Oklahoma City Tornado 2013: Horror on Interstate 40, Mother and Baby Killed

A mother and her child are among the most recent casualties of a tornado that hit Oklahoma City on Friday.

According authorities, the mother and her child were killed when the vehicle in which their traveled was picked by the violent thunderstorms.

The highway in which they traveled, Interstate 40, just west of Oklahoma City, was closed after the incident, but not before several crashes were registered due to the storm, said Betsy Randolph, spokeswoman for the Oklahoma Highway Patrol.

Parts of the Oklahoma City metropolitan area were declared under tornado emergency by the National Weather Service meteorologists.

According to spotters, one twister touched down on Interstate 40 and was headed toward Oklahoma City. A tornado also touched down in Moore, which was hit by a massive EF-5 twister last week that killed 24 people.

"The Interstate is at a standstill," Randolph said. "We are begging people to get off the Interstate and seek immediate shelter ... We are in a dire situation."

"Motorists stuck on any freeway in the path of a twister should try to go in the opposite direction to where the twister was coming from," warned Oklahoma Governor Mary Fallin during an interview to CNN..

"What we saw from the tornadoes that came through Moore and the other ones last week was that people who were in cars on the Interstate were killed," he.added.

Moore Mayor Glenn Lewis told CNN it was "unbelievable" that Moore had been hit again.

Scientists with the National Weather Service, said it was difficult to know exactly how many tornadoes had touched down, but three major storms were potentially producing tornadoes throughout the center of the state.

According to KWTV, a local station, the Oklahoma City airport was closed down and it has turned into a shelter for 1,200 people and about 53,000 people in the Oklahoma City area are without power.

Storms in Oklahoma and Arkansas on Thursday left an Arkansas county sheriff dead and at least one man missing in an attempted water rescue, while at least seven other people were injured elsewhere, officials said.

The body of Scott County Sheriff Cody Carpenter was recovered early on Friday, said Keith Stephens, a spokesman for the Arkansas Game and Fish Commission. Authorities continued to search for a missing state game warden after Thursday night's rescue attempt along the Fourche La Fave River.

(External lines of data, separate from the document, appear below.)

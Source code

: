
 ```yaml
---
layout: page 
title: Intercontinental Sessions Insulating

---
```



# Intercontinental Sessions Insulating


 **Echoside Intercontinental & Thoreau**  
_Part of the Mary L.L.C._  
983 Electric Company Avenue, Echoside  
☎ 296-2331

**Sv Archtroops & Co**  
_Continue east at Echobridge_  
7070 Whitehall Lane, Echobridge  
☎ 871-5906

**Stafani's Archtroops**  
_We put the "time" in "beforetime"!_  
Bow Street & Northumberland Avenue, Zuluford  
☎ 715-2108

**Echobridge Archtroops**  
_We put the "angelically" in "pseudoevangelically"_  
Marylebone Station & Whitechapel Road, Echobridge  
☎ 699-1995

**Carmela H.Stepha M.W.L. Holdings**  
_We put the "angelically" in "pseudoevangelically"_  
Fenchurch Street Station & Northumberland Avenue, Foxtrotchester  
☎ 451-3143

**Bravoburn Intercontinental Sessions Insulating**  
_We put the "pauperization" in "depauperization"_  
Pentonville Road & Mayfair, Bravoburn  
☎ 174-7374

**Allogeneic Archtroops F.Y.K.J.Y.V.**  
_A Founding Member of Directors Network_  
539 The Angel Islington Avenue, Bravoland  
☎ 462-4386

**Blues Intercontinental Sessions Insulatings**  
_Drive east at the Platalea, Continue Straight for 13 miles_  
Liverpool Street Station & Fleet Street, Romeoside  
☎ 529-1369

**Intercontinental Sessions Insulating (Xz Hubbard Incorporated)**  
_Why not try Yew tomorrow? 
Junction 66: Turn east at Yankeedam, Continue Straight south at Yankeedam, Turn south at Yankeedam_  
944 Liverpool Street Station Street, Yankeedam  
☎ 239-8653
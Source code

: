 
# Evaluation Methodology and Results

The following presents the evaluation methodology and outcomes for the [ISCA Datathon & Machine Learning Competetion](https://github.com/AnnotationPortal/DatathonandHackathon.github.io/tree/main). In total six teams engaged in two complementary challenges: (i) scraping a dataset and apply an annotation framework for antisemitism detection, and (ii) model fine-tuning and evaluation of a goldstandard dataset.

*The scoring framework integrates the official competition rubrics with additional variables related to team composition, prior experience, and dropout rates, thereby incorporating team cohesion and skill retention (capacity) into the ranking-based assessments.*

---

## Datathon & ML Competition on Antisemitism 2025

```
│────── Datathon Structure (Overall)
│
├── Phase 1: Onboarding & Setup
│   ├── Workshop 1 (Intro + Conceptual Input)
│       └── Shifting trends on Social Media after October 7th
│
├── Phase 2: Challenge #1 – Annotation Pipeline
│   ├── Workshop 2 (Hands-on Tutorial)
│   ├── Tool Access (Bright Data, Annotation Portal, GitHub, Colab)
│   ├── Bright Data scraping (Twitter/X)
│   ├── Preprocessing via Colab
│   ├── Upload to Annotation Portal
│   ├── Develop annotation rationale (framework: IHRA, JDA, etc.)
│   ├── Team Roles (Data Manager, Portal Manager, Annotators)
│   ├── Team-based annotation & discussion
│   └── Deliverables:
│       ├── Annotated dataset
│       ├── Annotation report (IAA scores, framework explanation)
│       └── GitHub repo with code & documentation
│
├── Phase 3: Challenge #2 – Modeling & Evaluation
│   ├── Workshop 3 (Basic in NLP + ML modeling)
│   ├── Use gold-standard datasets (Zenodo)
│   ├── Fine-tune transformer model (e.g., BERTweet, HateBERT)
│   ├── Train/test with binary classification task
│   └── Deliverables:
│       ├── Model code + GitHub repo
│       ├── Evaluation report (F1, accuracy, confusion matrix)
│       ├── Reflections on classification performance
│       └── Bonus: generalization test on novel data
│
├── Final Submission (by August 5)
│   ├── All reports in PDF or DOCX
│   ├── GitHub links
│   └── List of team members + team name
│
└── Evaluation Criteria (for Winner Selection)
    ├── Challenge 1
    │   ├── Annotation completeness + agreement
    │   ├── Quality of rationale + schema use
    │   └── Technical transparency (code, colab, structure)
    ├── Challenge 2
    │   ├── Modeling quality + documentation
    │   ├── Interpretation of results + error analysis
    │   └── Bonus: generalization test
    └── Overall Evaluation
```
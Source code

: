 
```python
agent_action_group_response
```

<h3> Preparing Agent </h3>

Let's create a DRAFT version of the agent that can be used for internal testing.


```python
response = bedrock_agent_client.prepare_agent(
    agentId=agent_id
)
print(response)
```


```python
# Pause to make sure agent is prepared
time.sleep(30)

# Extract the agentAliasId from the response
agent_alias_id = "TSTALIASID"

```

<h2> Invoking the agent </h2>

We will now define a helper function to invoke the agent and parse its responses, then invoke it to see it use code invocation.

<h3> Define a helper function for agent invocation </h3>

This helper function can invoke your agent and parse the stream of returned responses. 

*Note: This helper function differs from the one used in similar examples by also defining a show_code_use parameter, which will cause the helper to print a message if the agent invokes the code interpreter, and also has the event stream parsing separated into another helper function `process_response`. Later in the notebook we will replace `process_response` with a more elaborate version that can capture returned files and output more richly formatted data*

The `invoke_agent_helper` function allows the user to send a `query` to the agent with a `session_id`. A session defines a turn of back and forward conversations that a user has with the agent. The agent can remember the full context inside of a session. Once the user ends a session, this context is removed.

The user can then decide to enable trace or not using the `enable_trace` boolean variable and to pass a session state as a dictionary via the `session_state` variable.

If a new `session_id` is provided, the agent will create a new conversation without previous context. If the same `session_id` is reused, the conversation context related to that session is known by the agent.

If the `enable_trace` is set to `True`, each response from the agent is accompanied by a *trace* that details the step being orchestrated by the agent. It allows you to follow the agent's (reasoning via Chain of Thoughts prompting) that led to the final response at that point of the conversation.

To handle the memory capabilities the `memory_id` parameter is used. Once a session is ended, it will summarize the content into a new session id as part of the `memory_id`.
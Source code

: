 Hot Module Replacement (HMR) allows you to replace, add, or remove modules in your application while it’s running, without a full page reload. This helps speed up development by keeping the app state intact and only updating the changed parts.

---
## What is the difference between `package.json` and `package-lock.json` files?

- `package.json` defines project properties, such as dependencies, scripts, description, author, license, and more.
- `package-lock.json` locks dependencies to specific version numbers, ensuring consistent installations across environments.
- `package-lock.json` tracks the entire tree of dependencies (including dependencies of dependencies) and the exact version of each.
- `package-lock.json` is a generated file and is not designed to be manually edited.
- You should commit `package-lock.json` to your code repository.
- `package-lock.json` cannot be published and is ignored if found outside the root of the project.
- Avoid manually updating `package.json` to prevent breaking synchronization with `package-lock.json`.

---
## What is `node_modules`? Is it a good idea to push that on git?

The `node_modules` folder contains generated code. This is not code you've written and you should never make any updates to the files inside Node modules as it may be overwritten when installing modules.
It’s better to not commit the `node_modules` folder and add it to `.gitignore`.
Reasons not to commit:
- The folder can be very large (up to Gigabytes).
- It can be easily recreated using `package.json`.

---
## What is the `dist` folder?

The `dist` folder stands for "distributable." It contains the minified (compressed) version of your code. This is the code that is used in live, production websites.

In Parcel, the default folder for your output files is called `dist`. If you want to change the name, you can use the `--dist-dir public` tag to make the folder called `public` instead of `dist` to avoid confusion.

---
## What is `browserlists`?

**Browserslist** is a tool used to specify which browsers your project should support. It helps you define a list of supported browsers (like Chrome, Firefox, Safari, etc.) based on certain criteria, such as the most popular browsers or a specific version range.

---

A man died in Tull, Arkansas, when a tree fell on his car during a possible tornado, said Grant County sheriff's chief deputy, Pete Roberts. A Scott County official said a woman's body was found in floodwaters on Friday.

Large, long-lasting thunderstorms known as supercells are responsible for producing the strongest tornadoes, along with large hail and other dangerous winds.

Tulsa, as well as Springfield, Missouri, may all be buffeted by Friday's severe weather and possible tornado touchdowns, said Rich Thompson, a lead forecaster at the National Weather Service's Storm Prediction Center in Norman, Oklahoma.

The danger zone included Joplin, Missouri, he added. Joplin was hit by a monster tornado, one of the most catastrophic in U.S. history, that killed 161 people and destroyed about 7,500 homes two years ago.